In his post, Rijiju stated that the Cabinet 'approves one-time budgetary support not exceeding Rs.10,000 crore for Oil Marketing Companies (OMCs) to provide ATF price stabilisation support to Scheduled Indian Airlines for their domestic and international operations.' The announcement was tagged under #CabinetDecisions, indicating it was part of a regular post-Cabinet briefing rollout.
Context
ATF is the single largest operating cost for Indian airlines, typically accounting for around 40% of expenses, and is highly sensitive to swings in global crude oil prices and the rupee-dollar exchange rate. State-level value added tax on ATF, layered on top of central levies, has historically pushed Indian jet fuel prices above global benchmarks.

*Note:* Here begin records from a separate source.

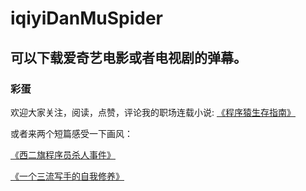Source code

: # iqiyiDanMuSpider

## 可以下载爱奇艺电影或者电视剧的弹幕。

### 彩蛋

欢迎大家关注，阅读，点赞，评论我的职场连载小说: [《程序猿生存指南》](https://www.jianshu.com/nb/19810249)

或者来两个短篇感受一下画风：

[《西二旗程序员杀人事件》](https://www.jianshu.com%2Fp%2Ff9b3c913ee47)

[《一个三流写手的自我修养》](https://www.jianshu.com/p/83c17da14ba0)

The new Rs 10,000 crore window will be routed through Oil Marketing Companies — principally Indian Oil Corporation, Bharat Petroleum and Hindustan Petroleum — which supply ATF at airports across the country. By absorbing part of the price shock at the OMC level, the government aims to keep ticket fares stable without directly subsidising airlines.
Policy backdrop
The decision sits within a longer arc of central interventions to insulate Indian aviation from fuel-cost shocks. In 2021, the Centre had reduced excise duty on ATF from 11% to 5%, and successive Budgets have nudged states to bring ATF under a uniform tax regime.
Parallel to such relief, the government has pursued capacity expansion through the National Civil Aviation Policy and the regional connectivity scheme UDAN (Ude Desh ka Aam Naagrik), positioning India as one of the world's fastest-growing aviation markets. The fresh stabilisation package complements that growth push by addressing the cost side of the equation.
Stakeholders and impact
The immediate beneficiaries are DGCA-licensed scheduled carriers operating scheduled passenger and cargo services, both domestically and on international routes. Lower effective ATF outgo can ease pressure on operating margins for carriers that have expanded fleets aggressively in recent years.

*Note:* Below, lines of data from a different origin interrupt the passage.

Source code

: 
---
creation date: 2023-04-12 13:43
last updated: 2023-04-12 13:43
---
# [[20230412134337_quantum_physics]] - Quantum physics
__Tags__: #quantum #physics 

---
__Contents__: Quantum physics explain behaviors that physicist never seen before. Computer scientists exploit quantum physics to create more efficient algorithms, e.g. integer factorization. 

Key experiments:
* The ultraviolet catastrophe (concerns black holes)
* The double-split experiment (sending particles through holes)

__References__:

Oil Marketing Companies, which often carry under-recoveries when fuel prices spike, will see those gaps partly bridged by the budgetary window. Passengers stand to indirectly benefit if airlines pass on stabilised input costs through steadier fares, particularly on price-sensitive domestic routes and during peak travel seasons.
Airport operators and the wider aviation ecosystem — ground handlers, MRO providers and travel agencies — also gain from a more predictable cost environment that supports schedule reliability and route expansion.
What's next
Attention will turn to the gazette notification spelling out the disbursement mechanism: the formula by which OMCs will draw on the Rs 10,000 crore corpus, the reference price benchmarks, and the duration over which the one-time support is operationalised. The Ministry of Petroleum and Natural Gas and the Ministry of Civil Aviation are expected to issue implementation guidelines in the coming weeks.

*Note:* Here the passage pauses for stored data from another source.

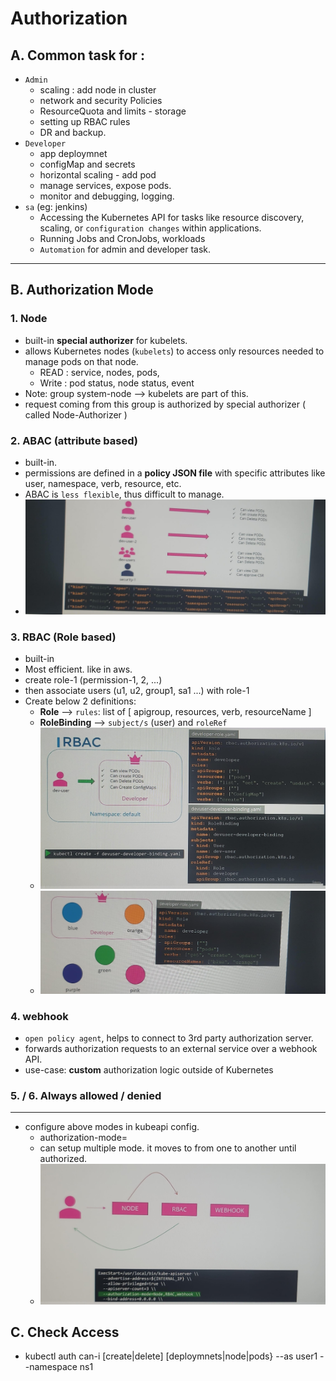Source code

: # Authorization
## A. Common task for :
- `Admin` 
  - scaling : add node in cluster
  - network and security Policies
  - ResourceQuota and limits - storage
  - setting up RBAC rules
  - DR and backup.
- `Developer`
  - app deploymnet
  - configMap and secrets
  - horizontal scaling - add pod
  - manage services, expose pods.
  - monitor and debugging, logging.
- `sa` (eg: jenkins)
  - Accessing the Kubernetes API for tasks like resource discovery, scaling, or `configuration changes` within applications.
  - Running Jobs and CronJobs, workloads
  - `Automation` for admin and developer task.
---

## B. Authorization Mode
### 1. Node
- built-in **special authorizer** for kubelets.
- allows Kubernetes nodes (`kubelets`) to access only resources needed to manage pods on that node.
  - READ : service, nodes, pods, 
  - Write : pod status, node status, event
- Note: group system-node --> kubelets are part of this.
- request coming from this group is authorized by special authorizer  ( called Node-Authorizer )

### 2. ABAC (attribute based)
- built-in.
- permissions are defined in a **policy JSON file** with specific attributes like user, namespace, verb, resource, etc.
- ABAC is `less flexible`, thus difficult to manage.
- ![img.png](../99_img/security/04/img-5.png)

### 3. RBAC (Role based)
- built-in
- Most efficient. like in aws.
- create role-1 (permission-1, 2, ...)
- then associate users (u1, u2, group1, sa1 ...) with role-1
- Create below 2 definitions:
  - **Role** --> `rules`: list of [ apigroup, resources, verb, resourceName ]
  - **RoleBinding** --> `subject/s` (user) and `roleRef`
  - ![img_1.png](../99_img/security/04/img_1.png)
  - ![img_2.png](../99_img/security/04/img_2.png)

### 4. webhook 
- `open policy agent`, helps to connect to 3rd party authorization server.
- forwards authorization requests to an external service over a webhook API.
- use-case: **custom** authorization logic outside of Kubernetes

### 5. / 6.  Always allowed / denied

---
- configure above modes in kubeapi config. 
  - authorization-mode=
  - can setup multiple mode. it moves to from one to another until authorized.
  - ![img.png](../99_img/security/04/img.png)

## C. Check Access
- kubectl auth can-i [create|delete]  [deploymnets|node|pods} --as user1 --namespace ns1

Parliamentary scrutiny is likely once the monsoon session convenes, with questions anticipated on utilisation, audit and whether the support will be extended if crude prices remain elevated. For an aviation sector targeting deeper international penetration and record passenger volumes, the policy signal — that the Centre is willing to deploy direct fiscal support to stabilise jet fuel costs — may prove as consequential as the headline number itself.